:: Material provided
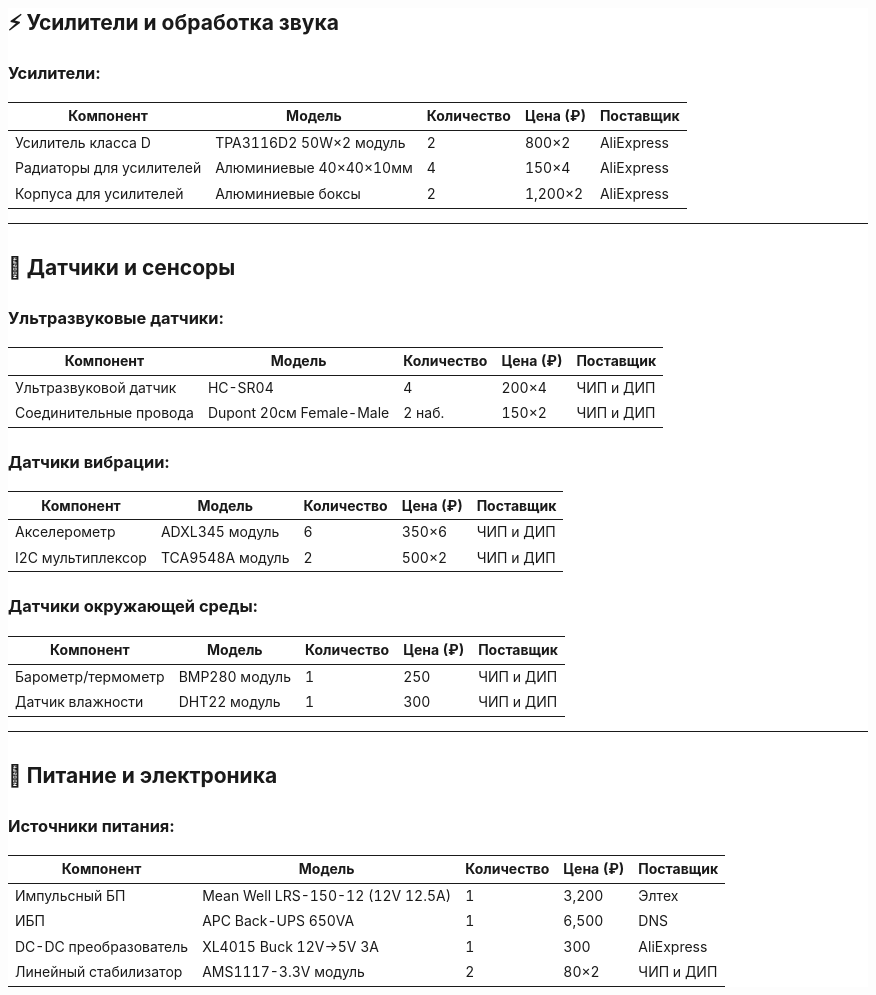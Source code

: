 
## ⚡ Усилители и обработка звука

### Усилители:
| Компонент | Модель | Количество | Цена (₽) | Поставщик |
|-----------|---------|------------|----------|-----------|
| Усилитель класса D | TPA3116D2 50W×2 модуль | 2 | 800×2 | AliExpress |
| Радиаторы для усилителей | Алюминиевые 40×40×10мм | 4 | 150×4 | AliExpress |
| Корпуса для усилителей | Алюминиевые боксы | 2 | 1,200×2 | AliExpress |

---

## 📡 Датчики и сенсоры

### Ультразвуковые датчики:
| Компонент | Модель | Количество | Цена (₽) | Поставщик |
|-----------|---------|------------|----------|-----------|
| Ультразвуковой датчик | HC-SR04 | 4 | 200×4 | ЧИП и ДИП |
| Соединительные провода | Dupont 20см Female-Male | 2 наб. | 150×2 | ЧИП и ДИП |

### Датчики вибрации:
| Компонент | Модель | Количество | Цена (₽) | Поставщик |
|-----------|---------|------------|----------|-----------|
| Акселерометр | ADXL345 модуль | 6 | 350×6 | ЧИП и ДИП |
| I2C мультиплексор | TCA9548A модуль | 2 | 500×2 | ЧИП и ДИП |

### Датчики окружающей среды:
| Компонент | Модель | Количество | Цена (₽) | Поставщик |
|-----------|---------|------------|----------|-----------|
| Барометр/термометр | BMP280 модуль | 1 | 250 | ЧИП и ДИП |
| Датчик влажности | DHT22 модуль | 1 | 300 | ЧИП и ДИП |

---

## 🔌 Питание и электроника

### Источники питания:
| Компонент | Модель | Количество | Цена (₽) | Поставщик |
|-----------|---------|------------|----------|-----------|
| Импульсный БП | Mean Well LRS-150-12 (12V 12.5A) | 1 | 3,200 | Элтех |
| ИБП | APC Back-UPS 650VA | 1 | 6,500 | DNS |
| DC-DC преобразователь | XL4015 Buck 12V→5V 3A | 1 | 300 | AliExpress |
| Линейный стабилизатор | AMS1117-3.3V модуль | 2 | 80×2 | ЧИП и ДИП |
::::
**Work item:** Each entry above must be duplicated precisely; none of the pictures may be included.

**Answer:**
Source code

: 
## ⚡ Усилители и обработка звука

### Усилители:
| Компонент | Модель | Количество | Цена (₽) | Поставщик |
|-----------|---------|------------|----------|-----------|
| Усилитель класса D | TPA3116D2 50W×2 модуль | 2 | 800×2 | AliExpress |
| Радиаторы для усилителей | Алюминиевые 40×40×10мм | 4 | 150×4 | AliExpress |
| Корпуса для усилителей | Алюминиевые боксы | 2 | 1,200×2 | AliExpress |

---

## 📡 Датчики и сенсоры

### Ультразвуковые датчики:
| Компонент | Модель | Количество | Цена (₽) | Поставщик |
|-----------|---------|------------|----------|-----------|
| Ультразвуковой датчик | HC-SR04 | 4 | 200×4 | ЧИП и ДИП |
| Соединительные провода | Dupont 20см Female-Male | 2 наб. | 150×2 | ЧИП и ДИП |

### Датчики вибрации:
| Компонент | Модель | Количество | Цена (₽) | Поставщик |
|-----------|---------|------------|----------|-----------|
| Акселерометр | ADXL345 модуль | 6 | 350×6 | ЧИП и ДИП |
| I2C мультиплексор | TCA9548A модуль | 2 | 500×2 | ЧИП и ДИП |

### Датчики окружающей среды:
| Компонент | Модель | Количество | Цена (₽) | Поставщик |
|-----------|---------|------------|----------|-----------|
| Барометр/термометр | BMP280 модуль | 1 | 250 | ЧИП и ДИП |
| Датчик влажности | DHT22 модуль | 1 | 300 | ЧИП и ДИП |

---

## 🔌 Питание и электроника

### Источники питания:
| Компонент | Модель | Количество | Цена (₽) | Поставщик |
|-----------|---------|------------|----------|-----------|
| Импульсный БП | Mean Well LRS-150-12 (12V 12.5A) | 1 | 3,200 | Элтех |
| ИБП | APC Back-UPS 650VA | 1 | 6,500 | DNS |
| DC-DC преобразователь | XL4015 Buck 12V→5V 3A | 1 | 300 | AliExpress |
| Линейный стабилизатор | AMS1117-3.3V модуль | 2 | 80×2 | ЧИП и ДИП |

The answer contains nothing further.